Could you give back the whole listing exactly as written?
Information supplied section start
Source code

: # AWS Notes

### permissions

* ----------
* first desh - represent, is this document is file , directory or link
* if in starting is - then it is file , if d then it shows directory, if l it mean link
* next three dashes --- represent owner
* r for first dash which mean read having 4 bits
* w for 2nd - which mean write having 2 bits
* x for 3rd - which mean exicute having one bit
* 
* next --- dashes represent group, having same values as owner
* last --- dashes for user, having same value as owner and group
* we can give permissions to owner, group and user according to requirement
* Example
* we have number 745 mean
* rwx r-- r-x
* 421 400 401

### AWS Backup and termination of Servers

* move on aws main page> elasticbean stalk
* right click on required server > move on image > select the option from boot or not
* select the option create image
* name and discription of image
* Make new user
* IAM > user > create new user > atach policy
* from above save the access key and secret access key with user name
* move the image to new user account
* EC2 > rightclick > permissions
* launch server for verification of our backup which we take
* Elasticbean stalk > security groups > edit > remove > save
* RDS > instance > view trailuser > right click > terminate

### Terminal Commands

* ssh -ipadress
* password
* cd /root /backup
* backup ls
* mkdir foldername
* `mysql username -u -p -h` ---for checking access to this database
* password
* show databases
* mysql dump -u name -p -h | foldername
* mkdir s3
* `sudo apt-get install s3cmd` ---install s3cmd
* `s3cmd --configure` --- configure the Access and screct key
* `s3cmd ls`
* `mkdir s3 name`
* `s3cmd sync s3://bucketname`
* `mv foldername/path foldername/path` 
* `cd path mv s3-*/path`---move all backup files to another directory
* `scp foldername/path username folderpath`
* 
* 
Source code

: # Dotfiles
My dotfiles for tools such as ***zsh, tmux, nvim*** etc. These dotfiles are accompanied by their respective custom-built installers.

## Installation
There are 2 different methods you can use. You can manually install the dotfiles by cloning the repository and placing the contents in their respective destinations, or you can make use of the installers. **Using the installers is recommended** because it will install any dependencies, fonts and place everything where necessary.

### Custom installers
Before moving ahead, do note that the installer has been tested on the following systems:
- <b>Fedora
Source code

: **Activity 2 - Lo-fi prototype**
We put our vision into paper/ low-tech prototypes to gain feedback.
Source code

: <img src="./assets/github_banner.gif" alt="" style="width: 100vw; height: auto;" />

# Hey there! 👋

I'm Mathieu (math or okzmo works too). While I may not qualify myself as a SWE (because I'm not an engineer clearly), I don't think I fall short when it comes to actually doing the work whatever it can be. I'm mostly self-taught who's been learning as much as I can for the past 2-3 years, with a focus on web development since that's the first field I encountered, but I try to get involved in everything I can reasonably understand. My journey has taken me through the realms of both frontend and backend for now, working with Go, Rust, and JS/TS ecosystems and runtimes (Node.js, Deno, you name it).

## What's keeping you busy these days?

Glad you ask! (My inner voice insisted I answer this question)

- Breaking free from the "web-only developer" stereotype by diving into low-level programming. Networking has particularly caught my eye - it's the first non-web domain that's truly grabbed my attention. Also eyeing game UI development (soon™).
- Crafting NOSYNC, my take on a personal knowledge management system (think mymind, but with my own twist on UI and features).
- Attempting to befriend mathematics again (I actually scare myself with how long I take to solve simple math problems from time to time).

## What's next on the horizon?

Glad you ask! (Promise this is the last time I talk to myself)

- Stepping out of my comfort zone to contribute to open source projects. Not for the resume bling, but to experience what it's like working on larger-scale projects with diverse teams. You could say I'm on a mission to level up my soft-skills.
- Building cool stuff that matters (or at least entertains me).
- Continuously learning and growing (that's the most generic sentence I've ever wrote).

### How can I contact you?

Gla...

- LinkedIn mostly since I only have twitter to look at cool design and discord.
Information supplied section end
• Task solution
Source code

: # AWS Notes

### permissions

* ----------
* first desh - represent, is this document is file , directory or link
* if in starting is - then it is file , if d then it shows directory, if l it mean link
* next three dashes --- represent owner
* r for first dash which mean read having 4 bits
* w for 2nd - which mean write having 2 bits
* x for 3rd - which mean exicute having one bit
* 
* next --- dashes represent group, having same values as owner
* last --- dashes for user, having same value as owner and group
* we can give permissions to owner, group and user according to requirement
* Example
* we have number 745 mean
* rwx r-- r-x
* 421 400 401

### AWS Backup and termination of Servers

* move on aws main page> elasticbean stalk
* right click on required server > move on image > select the option from boot or not
* select the option create image
* name and discription of image
* Make new user
* IAM > user > create new user > atach policy
* from above save the access key and secret access key with user name
* move the image to new user account
* EC2 > rightclick > permissions
* launch server for verification of our backup which we take
* Elasticbean stalk > security groups > edit > remove > save
* RDS > instance > view trailuser > right click > terminate

### Terminal Commands

* ssh -ipadress
* password
* cd /root /backup
* backup ls
* mkdir foldername
* `mysql username -u -p -h` ---for checking access to this database
* password
* show databases
* mysql dump -u name -p -h | foldername
* mkdir s3
* `sudo apt-get install s3cmd` ---install s3cmd
* `s3cmd --configure` --- configure the Access and screct key
* `s3cmd ls`
* `mkdir s3 name`
* `s3cmd sync s3://bucketname`
* `mv foldername/path foldername/path` 
* `cd path mv s3-*/path`---move all backup files to another directory
* `scp foldername/path username folderpath`
* 
* 
Source code

: # Dotfiles
My dotfiles for tools such as ***zsh, tmux, nvim*** etc. These dotfiles are accompanied by their respective custom-built installers.

## Installation
There are 2 different methods you can use. You can manually install the dotfiles by cloning the repository and placing the contents in their respective destinations, or you can make use of the installers. **Using the installers is recommended** because it will install any dependencies, fonts and place everything where necessary.

### Custom installers
Before moving ahead, do note that the installer has been tested on the following systems:
- <b>Fedora
Source code

: **Activity 2 - Lo-fi prototype**
We put our vision into paper/ low-tech prototypes to gain feedback.
Source code

: <img src="./assets/github_banner.gif" alt="" style="width: 100vw; height: auto;" />

# Hey there! 👋

I'm Mathieu (math or okzmo works too). While I may not qualify myself as a SWE (because I'm not an engineer clearly), I don't think I fall short when it comes to actually doing the work whatever it can be. I'm mostly self-taught who's been learning as much as I can for the past 2-3 years, with a focus on web development since that's the first field I encountered, but I try to get involved in everything I can reasonably understand. My journey has taken me through the realms of both frontend and backend for now, working with Go, Rust, and JS/TS ecosystems and runtimes (Node.js, Deno, you name it).

## What's keeping you busy these days?

Glad you ask! (My inner voice insisted I answer this question)

- Breaking free from the "web-only developer" stereotype by diving into low-level programming. Networking has particularly caught my eye - it's the first non-web domain that's truly grabbed my attention. Also eyeing game UI development (soon™).
- Crafting NOSYNC, my take on a personal knowledge management system (think mymind, but with my own twist on UI and features).
- Attempting to befriend mathematics again (I actually scare myself with how long I take to solve simple math problems from time to time).

## What's next on the horizon?

Glad you ask! (Promise this is the last time I talk to myself)

- Stepping out of my comfort zone to contribute to open source projects. Not for the resume bling, but to experience what it's like working on larger-scale projects with diverse teams. You could say I'm on a mission to level up my soft-skills.
- Building cool stuff that matters (or at least entertains me).
- Continuously learning and growing (that's the most generic sentence I've ever wrote).

### How can I contact you?

Gla...

- LinkedIn mostly since I only have twitter to look at cool design and discord.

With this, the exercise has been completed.